• [THE TASK]
Would you copy every record exactly as it stands and drop the pictures?

• [DATA RECORDS]
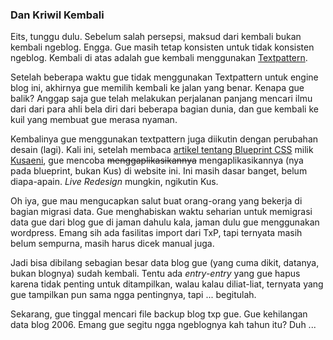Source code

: ### Dan Kriwil Kembali

Eits, tunggu dulu. Sebelum salah persepsi, maksud dari kembali bukan kembali ngeblog. Engga. Gue masih tetap konsisten untuk tidak konsisten ngeblog. Kembali di atas adalah gue kembali menggunakan [Textpattern](http://textpattern.com).

Setelah beberapa waktu gue tidak menggunakan Textpattern untuk engine blog ini, akhirnya gue memilih kembali ke jalan yang benar. Kenapa gue balik? Anggap saja gue telah melakukan perjalanan panjang mencari ilmu dari dari para ahli bela diri dari beberapa bagian dunia, dan gue kembali ke kuil yang membuat gue merasa nyaman.

Kembalinya gue menggunakan textpattern juga diikutin dengan perubahan desain (lagi). Kali ini, setelah membaca [artikel tentang Blueprint CSS](http://kusaeni.com/blog/blueprint-css) milik [Kusaeni](http://kusaeni.com), gue mencoba <del>menggaplikasikannya</del> mengaplikasikannya (nya pada blueprint, bukan Kus) di website ini. Ini masih dasar banget, belum diapa-apain. _Live Redesign_ mungkin, ngikutin Kus.

Oh iya, gue mau mengucapkan salut buat orang-orang yang bekerja di bagian migrasi data. Gue menghabiskan waktu seharian untuk memigrasi data gue dari blog gue di jaman dahulu kala, jaman dulu gue menggunakan wordpress. Emang sih ada fasilitas import dari TxP, tapi ternyata masih belum sempurna, masih harus dicek manual juga.

Jadi bisa dibilang sebagian besar data blog gue (yang cuma dikit, datanya, bukan blognya) sudah kembali. Tentu ada _entry-entry_ yang gue hapus karena tidak penting untuk ditampilkan, walau kalau diliat-liat, ternyata yang gue tampilkan pun sama ngga pentingnya, tapi ... begitulah.

Sekarang, gue tinggal mencari file backup blog txp gue. Gue kehilangan data blog 2006. Emang gue segitu ngga ngeblognya kah tahun itu? Duh ...

<!-- METADATA: {"time": "2007-09-06 09:09:06", "title": "Dan Kriwil Kembali"} -->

• [RESULT OF THE EXERCISE]
Source code

: ### Dan Kriwil Kembali

Eits, tunggu dulu. Sebelum salah persepsi, maksud dari kembali bukan kembali ngeblog. Engga. Gue masih tetap konsisten untuk tidak konsisten ngeblog. Kembali di atas adalah gue kembali menggunakan [Textpattern](http://textpattern.com).

Setelah beberapa waktu gue tidak menggunakan Textpattern untuk engine blog ini, akhirnya gue memilih kembali ke jalan yang benar. Kenapa gue balik? Anggap saja gue telah melakukan perjalanan panjang mencari ilmu dari dari para ahli bela diri dari beberapa bagian dunia, dan gue kembali ke kuil yang membuat gue merasa nyaman.

Kembalinya gue menggunakan textpattern juga diikutin dengan perubahan desain (lagi). Kali ini, setelah membaca [artikel tentang Blueprint CSS](http://kusaeni.com/blog/blueprint-css) milik [Kusaeni](http://kusaeni.com), gue mencoba <del>menggaplikasikannya</del> mengaplikasikannya (nya pada blueprint, bukan Kus) di website ini. Ini masih dasar banget, belum diapa-apain. _Live Redesign_ mungkin, ngikutin Kus.

Oh iya, gue mau mengucapkan salut buat orang-orang yang bekerja di bagian migrasi data. Gue menghabiskan waktu seharian untuk memigrasi data gue dari blog gue di jaman dahulu kala, jaman dulu gue menggunakan wordpress. Emang sih ada fasilitas import dari TxP, tapi ternyata masih belum sempurna, masih harus dicek manual juga.

Jadi bisa dibilang sebagian besar data blog gue (yang cuma dikit, datanya, bukan blognya) sudah kembali. Tentu ada _entry-entry_ yang gue hapus karena tidak penting untuk ditampilkan, walau kalau diliat-liat, ternyata yang gue tampilkan pun sama ngga pentingnya, tapi ... begitulah.

Sekarang, gue tinggal mencari file backup blog txp gue. Gue kehilangan data blog 2006. Emang gue segitu ngga ngeblognya kah tahun itu? Duh ...

<!-- METADATA: {"time": "2007-09-06 09:09:06", "title": "Dan Kriwil Kembali"} -->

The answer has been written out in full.